As described in Dan’s book, LPS array can be derived from Z algorithm, which I refer to as KMP-Z-based. However, the more commonly-known method to calculate this array is without Z algorithm (as in most textbooks), I’ll call this method as KMP-vanilla. In this article, I’ll use Z algorithm to illustrate KMP and Boyer-Moore methods, as in Dan’s book.

The Z algorithm itself is a string matching method which also requires linear time to find all matches. It first calculates a Z array, which is the longest prefix of substring P[i..(n-1)] which is also a prefix of P. To find the matches using Z algorithm, you can use a trick that stitches the pattern to the start of the target string and the Z array for the new string would tell you where the pattern is found in the target string.

Z array: the longest prefix of substring P[i..(n-1)] which is also a prefix of P.

You can see the link between Z array and the longest prefix suffix (LPS) array, and how one can obtain the LPS array from Z array. For more details on implementation, I’ve implemented a C++ version of both Z-based KMP and vanilla KMP at my GitHub.
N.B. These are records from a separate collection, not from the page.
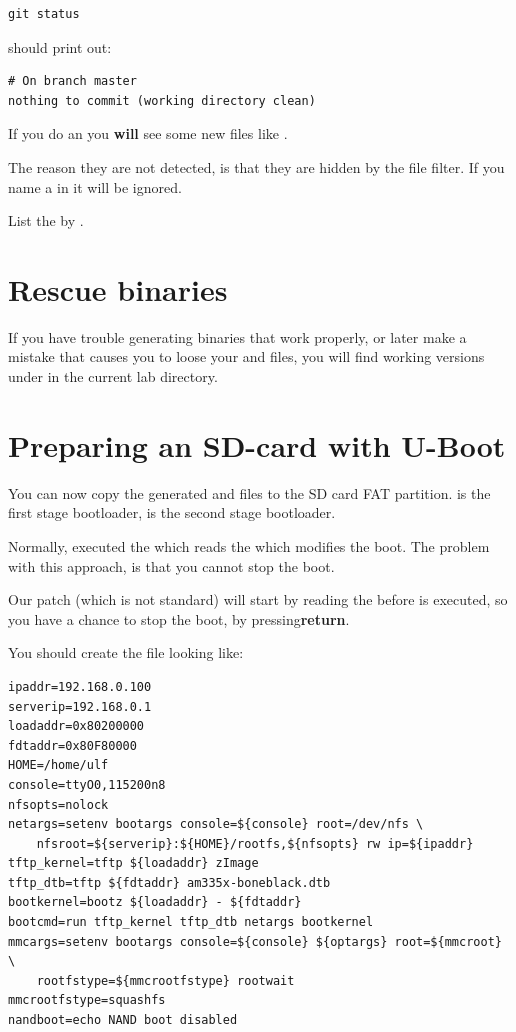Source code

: {\small
\begin{verbatim}
git status
\end{verbatim}
}

should print out:

\begin{verbatim}
# On branch master
nothing to commit (working directory clean)
\end{verbatim}

If you do an  you {\bf will} see some new files like .

The reason they are not detected, is that they are hidden by the  file 
filter. If you name a  in  it will be ignored.

List the  by .

\section{Rescue binaries}

If you have trouble generating binaries that work properly, or later
make a mistake that causes you to loose your  and
 files, you will find working versions under
 in the current lab directory.

\clearpage

\section{Preparing an SD-card with U-Boot}
You can now copy the generated  and  files
to the SD card FAT partition.  is the first stage bootloader,
 is the second stage bootloader.

Normally,  executed the  which reads the
 which modifies the boot. The problem with this approach, is
that you cannot stop the boot.

Our patch (which is not standard) will start by reading the 
before  is executed, so you have a chance to stop the boot,
by pressing{\bf return}.

You should create the file  looking like:

\begin{verbatim}
ipaddr=192.168.0.100
serverip=192.168.0.1
loadaddr=0x80200000
fdtaddr=0x80F80000
HOME=/home/ulf
console=ttyO0,115200n8
nfsopts=nolock
netargs=setenv bootargs console=${console} root=/dev/nfs \
	nfsroot=${serverip}:${HOME}/rootfs,${nfsopts} rw ip=${ipaddr}
tftp_kernel=tftp ${loadaddr} zImage
tftp_dtb=tftp ${fdtaddr} am335x-boneblack.dtb
bootkernel=bootz ${loadaddr} - ${fdtaddr}
bootcmd=run tftp_kernel tftp_dtb netargs bootkernel
mmcargs=setenv bootargs console=${console} ${optargs} root=${mmcroot} \
	rootfstype=${mmcrootfstype} rootwait
mmcrootfstype=squashfs
nandboot=echo NAND boot disabled
\end{verbatim}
Boyer-Moore algorithm is different from KMP such that it compares the pattern and target string from right to left. Other than that, it uses different preprocessing strategies, which are called the bad character rule and good suffix rule (For more details, please refer to Ben’s tutorial). The bad character rule finds the nearest character to the mismatched one in the pattern that matches the mismatched character in the target string. For example, if the character “x” is mismatched with the “a” in the pattern, then the pattern should shift to the nearest “x” before “a” for comparison. We can see the bad character rule also utilizes the information from the target string to accelerate matching.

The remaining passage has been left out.